Un estudio de la Universidad de la República de Uruguay (Udelar) y la Universidad Pompeu Fabra (UPF) de Barcelona señala que la contaminación acústica generada por el ruido causado por los humanos puede ser un factor de estrés y malestar a la fauna de la Antártida.
Publicado en la revista 'Ecological Informatics (Science Direct)', ha analizado el impacto del ruido provocado por un generador de energía sobre la Zona Antártica Especialmente Protegida (ZAEP) nº 150 en la isla Ardley.
Los investigadores se han centrado en examinar si el ruido provocado por el generador de energía, situado a dos kilómetros de la isla Ardley, es "perceptible desde esta zona protegida", donde habitan múltiples especies animales.

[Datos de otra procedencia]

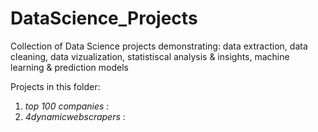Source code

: # DataScience_Projects
Collection of Data Science projects 
demonstrating: data extraction, data cleaning, data vizualization, statistiscal analysis & insights, machine learning & prediction models

Projects in this folder:
1. *top 100 companies* :
2. *4dynamicwebscrapers* :

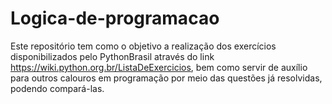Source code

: # Logica-de-programacao
Este repositório tem como o objetivo a realização dos exercícios disponibilizados pelo PythonBrasil através do link https://wiki.python.org.br/ListaDeExercicios, bem como servir de auxílio para outros calouros em programação por meio das questões já resolvidas, podendo compará-las.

La isla es un lugar de reproducción de aves marinas (pingüinos, petreles o charranes) y recibe la visita de mamíferos marinos (diferentes especies de focas, lobos marinos antárticos o elefantes marinos), que van para alimentarse o mudar su plumaje.
Los resultados de la investigación han corroborado que el ruido emitido por el generador es "claramente perceptible" desde la ZAEP, cosa que puede incrementar los niveles de estrés o hipertensión de estas especies, o afectar a su capacidad de audición, búsqueda de alimentos o de respuesta a los depredadores.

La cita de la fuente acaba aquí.